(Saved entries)
^^^^

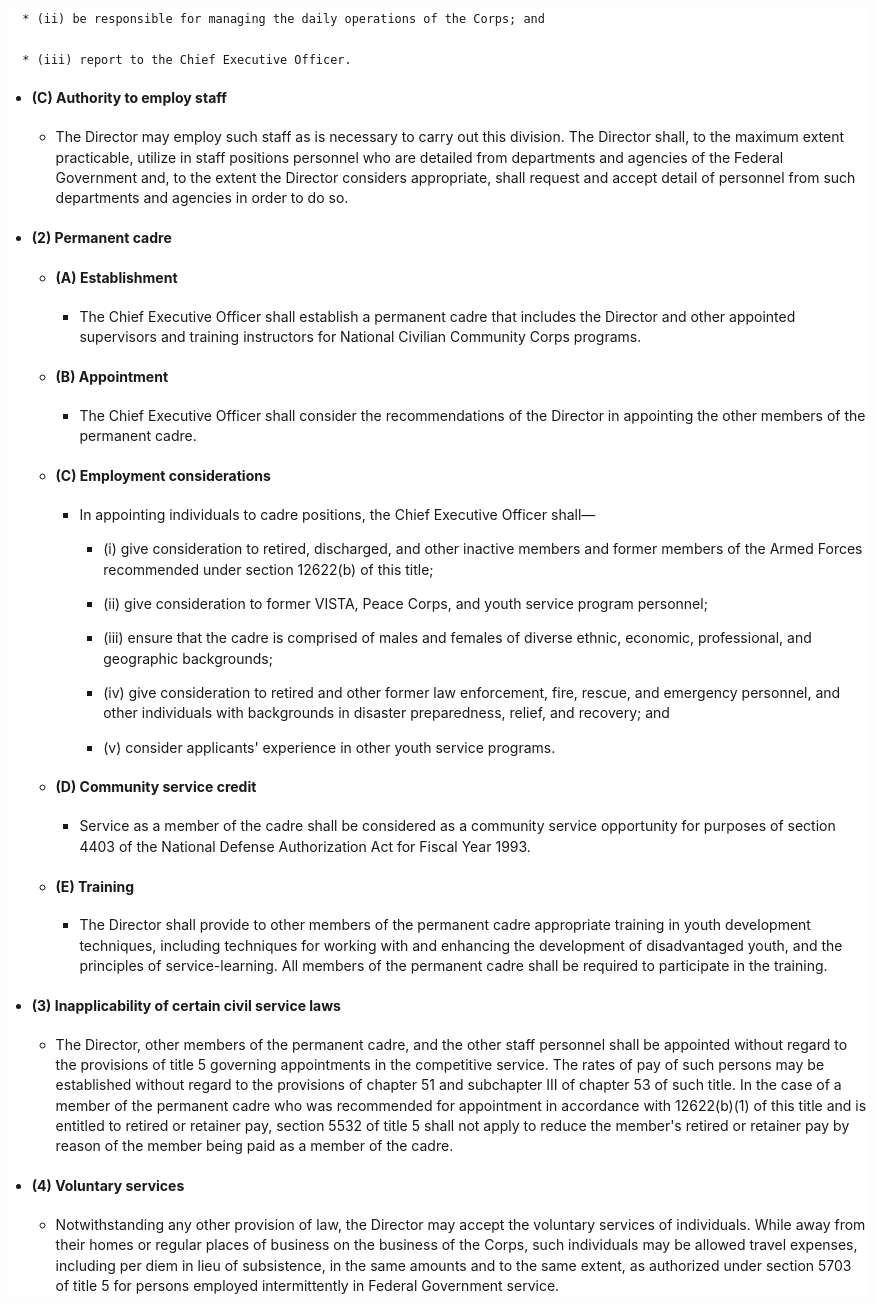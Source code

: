       * (ii) be responsible for managing the daily operations of the Corps; and

      * (iii) report to the Chief Executive Officer.

  * #### (C) Authority to employ staff
    * The Director may employ such staff as is necessary to carry out this division. The Director shall, to the maximum extent practicable, utilize in staff positions personnel who are detailed from departments and agencies of the Federal Government and, to the extent the Director considers appropriate, shall request and accept detail of personnel from such departments and agencies in order to do so.

* #### (2) Permanent cadre
  * #### (A) Establishment
    * The Chief Executive Officer shall establish a permanent cadre that includes the Director and other appointed supervisors and training instructors for National Civilian Community Corps programs.

  * #### (B) Appointment
    * The Chief Executive Officer shall consider the recommendations of the Director in appointing the other members of the permanent cadre.

  * #### (C) Employment considerations
    * In appointing individuals to cadre positions, the Chief Executive Officer shall—

      * (i) give consideration to retired, discharged, and other inactive members and former members of the Armed Forces recommended under section 12622(b) of this title;

      * (ii) give consideration to former VISTA, Peace Corps, and youth service program personnel;

      * (iii) ensure that the cadre is comprised of males and females of diverse ethnic, economic, professional, and geographic backgrounds;

      * (iv) give consideration to retired and other former law enforcement, fire, rescue, and emergency personnel, and other individuals with backgrounds in disaster preparedness, relief, and recovery; and

      * (v) consider applicants' experience in other youth service programs.

  * #### (D) Community service credit
    * Service as a member of the cadre shall be considered as a community service opportunity for purposes of section 4403 of the National Defense Authorization Act for Fiscal Year 1993.

  * #### (E) Training
    * The Director shall provide to other members of the permanent cadre appropriate training in youth development techniques, including techniques for working with and enhancing the development of disadvantaged youth, and the principles of service-learning. All members of the permanent cadre shall be required to participate in the training.

* #### (3) Inapplicability of certain civil service laws
  * The Director, other members of the permanent cadre, and the other staff personnel shall be appointed without regard to the provisions of title 5 governing appointments in the competitive service. The rates of pay of such persons may be established without regard to the provisions of chapter 51 and subchapter III of chapter 53 of such title. In the case of a member of the permanent cadre who was recommended for appointment in accordance with 12622(b)(1) of this title and is entitled to retired or retainer pay, section 5532 of title 5 shall not apply to reduce the member's retired or retainer pay by reason of the member being paid as a member of the cadre.

* #### (4) Voluntary services
  * Notwithstanding any other provision of law, the Director may accept the voluntary services of individuals. While away from their homes or regular places of business on the business of the Corps, such individuals may be allowed travel expenses, including per diem in lieu of subsistence, in the same amounts and to the same extent, as authorized under section 5703 of title 5 for persons employed intermittently in Federal Government service.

^^^^

(TASK PROMPT)
Print exactly the lines from the first line of the records above through the line containing "to employ staff", leaving out the pictures.

(THE COMPLETED TASK)
Source code

:       * (ii) be responsible for managing the daily operations of the Corps; and

      * (iii) report to the Chief Executive Officer.

  * #### (C) Authority to employ staff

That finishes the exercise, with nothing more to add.